- [EXCERPTED DATA]:
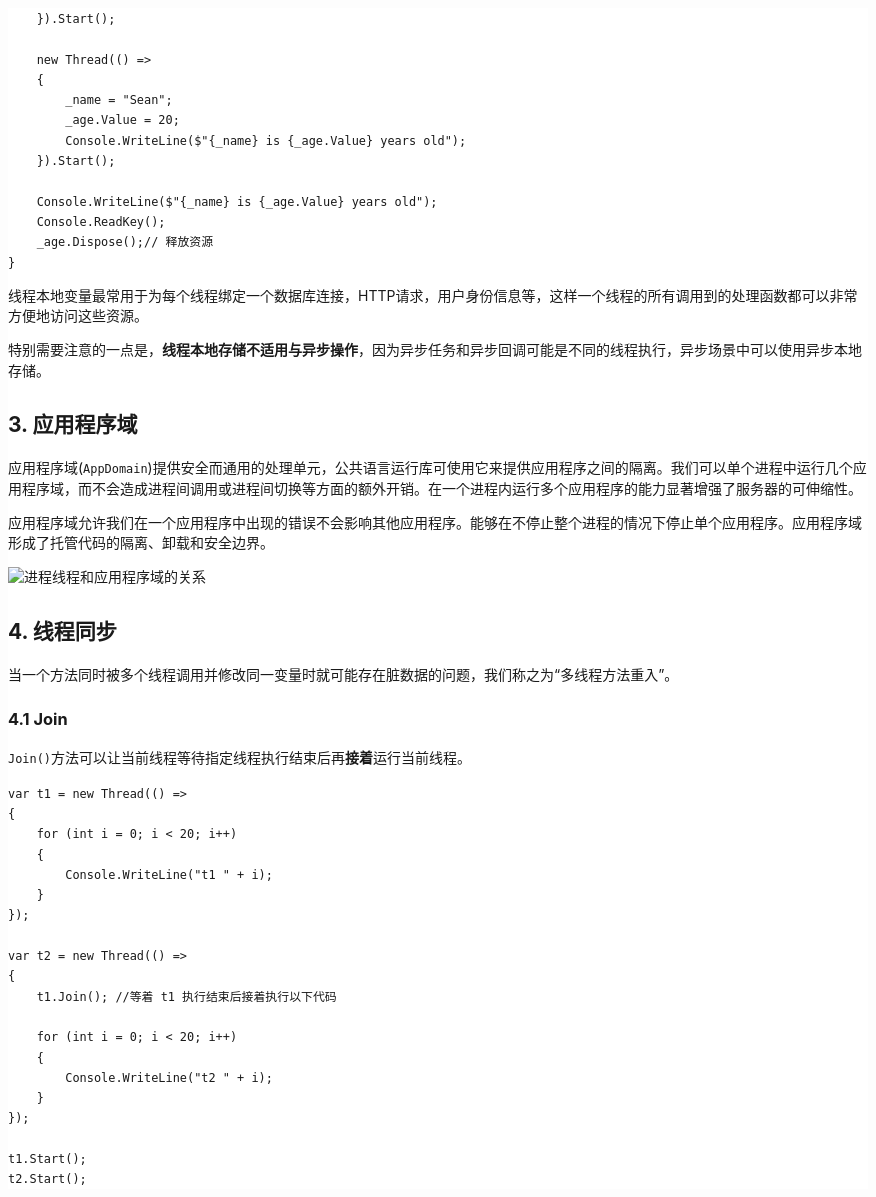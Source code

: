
 ```csharp{2,6,26}
    }).Start();

    new Thread(() =>
    {
        _name = "Sean";
        _age.Value = 20;
        Console.WriteLine($"{_name} is {_age.Value} years old");
    }).Start();

    Console.WriteLine($"{_name} is {_age.Value} years old");
    Console.ReadKey();
    _age.Dispose();// 释放资源
}
```

线程本地变量最常用于为每个线程绑定一个数据库连接，HTTP请求，用户身份信息等，这样一个线程的所有调用到的处理函数都可以非常方便地访问这些资源。

特别需要注意的一点是，**线程本地存储不适用与异步操作**，因为异步任务和异步回调可能是不同的线程执行，异步场景中可以使用异步本地存储。

## 3. 应用程序域
应用程序域(`AppDomain`)提供安全而通用的处理单元，公共语言运行库可使用它来提供应用程序之间的隔离。我们可以单个进程中运行几个应用程序域，而不会造成进程间调用或进程间切换等方面的额外开销。在一个进程内运行多个应用程序的能力显著增强了服务器的可伸缩性。

应用程序域允许我们在一个应用程序中出现的错误不会影响其他应用程序。能够在不停止整个进程的情况下停止单个应用程序。应用程序域形成了托管代码的隔离、卸载和安全边界。

![进程线程和应用程序域的关系](https://i.loli.net/2020/02/26/OPNaQuS3lg7GKWe.jpg)

## 4. 线程同步
当一个方法同时被多个线程调用并修改同一变量时就可能存在脏数据的问题，我们称之为“多线程方法重入”。

### 4.1 Join

`Join()`方法可以让当前线程等待指定线程执行结束后再**接着**运行当前线程。

```csharp{11}
var t1 = new Thread(() =>
{
    for (int i = 0; i < 20; i++)
    {
        Console.WriteLine("t1 " + i);
    }
});

var t2 = new Thread(() =>
{
    t1.Join(); //等着 t1 执行结束后接着执行以下代码

    for (int i = 0; i < 20; i++)
    {
        Console.WriteLine("t2 " + i);
    }
});

t1.Start();
t2.Start();
```
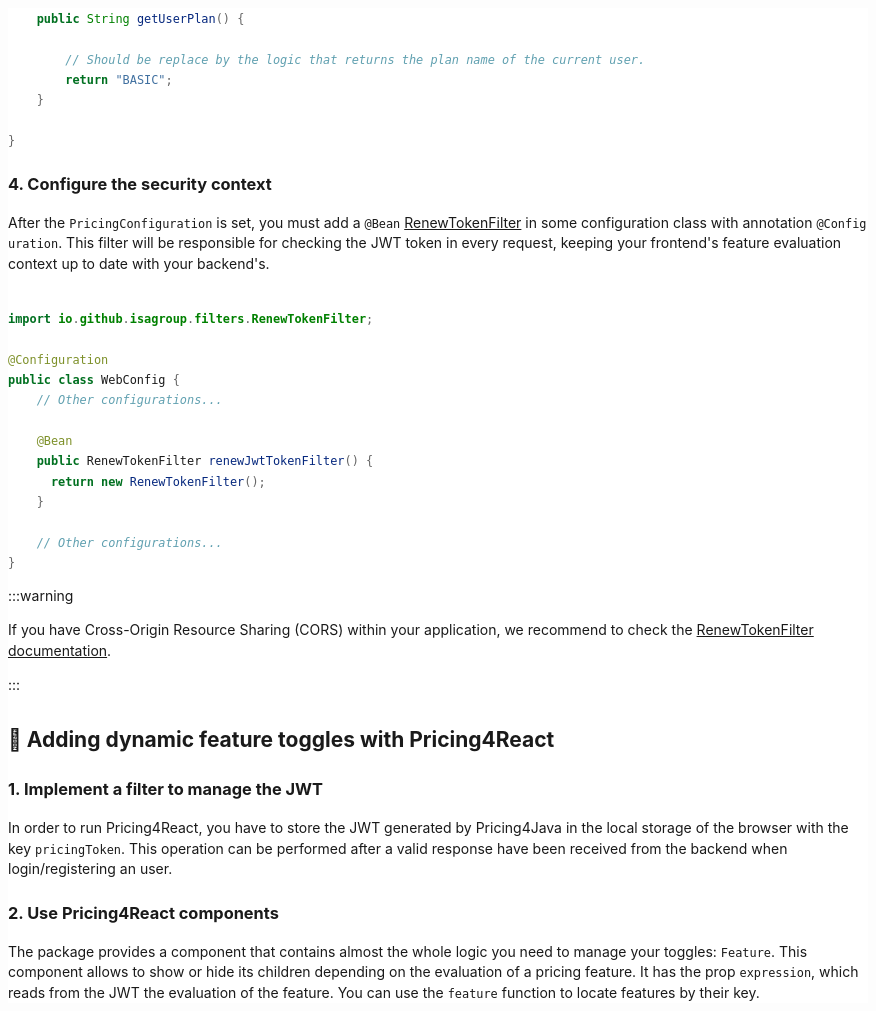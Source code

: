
 ```java title=title="src/main/java/org/example/config/PricingConfiguration.java"
    public String getUserPlan() {

        // Should be replace by the logic that returns the plan name of the current user.
        return "BASIC";
    }

}

```

### 4. Configure the security context

After the `PricingConfiguration` is set, you must add a `@Bean` [RenewTokenFilter](../../api/Pricing4SaaS/Pricing4Java/renew-token-filter) in
some configuration class with annotation `@Configuration`. This filter will be responsible for checking the JWT token in every request, keeping your frontend's feature evaluation context up to date with your backend's.

```java title="src/main/java/org/example/config/WebConfig.java"

import io.github.isagroup.filters.RenewTokenFilter;

@Configuration
public class WebConfig {
    // Other configurations...

    @Bean
    public RenewTokenFilter renewJwtTokenFilter() {
      return new RenewTokenFilter();
    }

    // Other configurations...
}
```

:::warning

If you have Cross-Origin Resource Sharing (CORS) within your application, we recommend to check the [RenewTokenFilter documentation](../../api/Pricing4SaaS/Pricing4Java/renew-token-filter).

:::

## 🚀 Adding dynamic feature toggles with Pricing4React

### 1. Implement a filter to manage the JWT

In order to run Pricing4React, you have to store the JWT generated by Pricing4Java in the local storage of the browser with the key `pricingToken`. This operation can be performed after a valid response have been received from the backend when login/registering an user.

### 2. Use Pricing4React components

The package provides a component that contains almost the whole logic you need to manage your toggles: `Feature`. This component allows to show or hide its children depending on the evaluation of a pricing feature. It has the prop `expression`, which reads from the JWT the evaluation of the feature. You can use the `feature` function to locate features by their key.
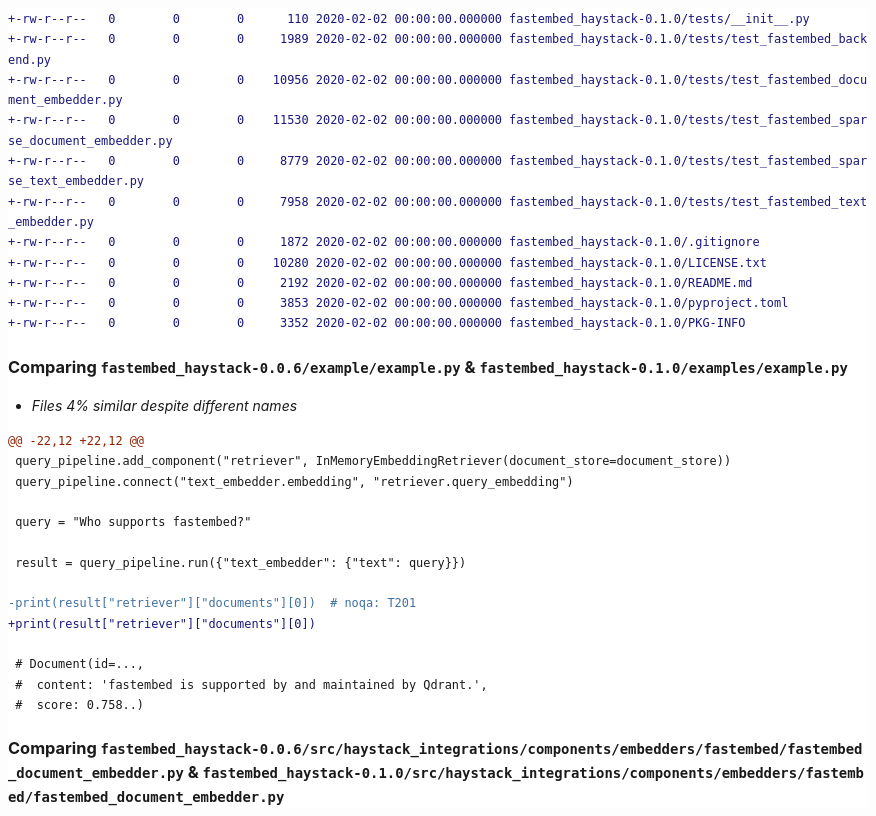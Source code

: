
```diff
+-rw-r--r--   0        0        0      110 2020-02-02 00:00:00.000000 fastembed_haystack-0.1.0/tests/__init__.py
+-rw-r--r--   0        0        0     1989 2020-02-02 00:00:00.000000 fastembed_haystack-0.1.0/tests/test_fastembed_backend.py
+-rw-r--r--   0        0        0    10956 2020-02-02 00:00:00.000000 fastembed_haystack-0.1.0/tests/test_fastembed_document_embedder.py
+-rw-r--r--   0        0        0    11530 2020-02-02 00:00:00.000000 fastembed_haystack-0.1.0/tests/test_fastembed_sparse_document_embedder.py
+-rw-r--r--   0        0        0     8779 2020-02-02 00:00:00.000000 fastembed_haystack-0.1.0/tests/test_fastembed_sparse_text_embedder.py
+-rw-r--r--   0        0        0     7958 2020-02-02 00:00:00.000000 fastembed_haystack-0.1.0/tests/test_fastembed_text_embedder.py
+-rw-r--r--   0        0        0     1872 2020-02-02 00:00:00.000000 fastembed_haystack-0.1.0/.gitignore
+-rw-r--r--   0        0        0    10280 2020-02-02 00:00:00.000000 fastembed_haystack-0.1.0/LICENSE.txt
+-rw-r--r--   0        0        0     2192 2020-02-02 00:00:00.000000 fastembed_haystack-0.1.0/README.md
+-rw-r--r--   0        0        0     3853 2020-02-02 00:00:00.000000 fastembed_haystack-0.1.0/pyproject.toml
+-rw-r--r--   0        0        0     3352 2020-02-02 00:00:00.000000 fastembed_haystack-0.1.0/PKG-INFO
```

### Comparing `fastembed_haystack-0.0.6/example/example.py` & `fastembed_haystack-0.1.0/examples/example.py`

 * *Files 4% similar despite different names*

```diff
@@ -22,12 +22,12 @@
 query_pipeline.add_component("retriever", InMemoryEmbeddingRetriever(document_store=document_store))
 query_pipeline.connect("text_embedder.embedding", "retriever.query_embedding")
 
 query = "Who supports fastembed?"
 
 result = query_pipeline.run({"text_embedder": {"text": query}})
 
-print(result["retriever"]["documents"][0])  # noqa: T201
+print(result["retriever"]["documents"][0])
 
 # Document(id=...,
 #  content: 'fastembed is supported by and maintained by Qdrant.',
 #  score: 0.758..)
```

### Comparing `fastembed_haystack-0.0.6/src/haystack_integrations/components/embedders/fastembed/fastembed_document_embedder.py` & `fastembed_haystack-0.1.0/src/haystack_integrations/components/embedders/fastembed/fastembed_document_embedder.py`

- [ABOUT THIS TASK]: Output the data above exactly, beginning at its first line and ending with the line that holds "## 3. 应用程序域". Leave out the pictures and add nothing.

- [SOLUTION BELOW]:
Source code

:
 ```csharp{2,6,26}
    }).Start();

    new Thread(() =>
    {
        _name = "Sean";
        _age.Value = 20;
        Console.WriteLine($"{_name} is {_age.Value} years old");
    }).Start();

    Console.WriteLine($"{_name} is {_age.Value} years old");
    Console.ReadKey();
    _age.Dispose();// 释放资源
}
```

线程本地变量最常用于为每个线程绑定一个数据库连接，HTTP请求，用户身份信息等，这样一个线程的所有调用到的处理函数都可以非常方便地访问这些资源。

特别需要注意的一点是，**线程本地存储不适用与异步操作**，因为异步任务和异步回调可能是不同的线程执行，异步场景中可以使用异步本地存储。

## 3. 应用程序域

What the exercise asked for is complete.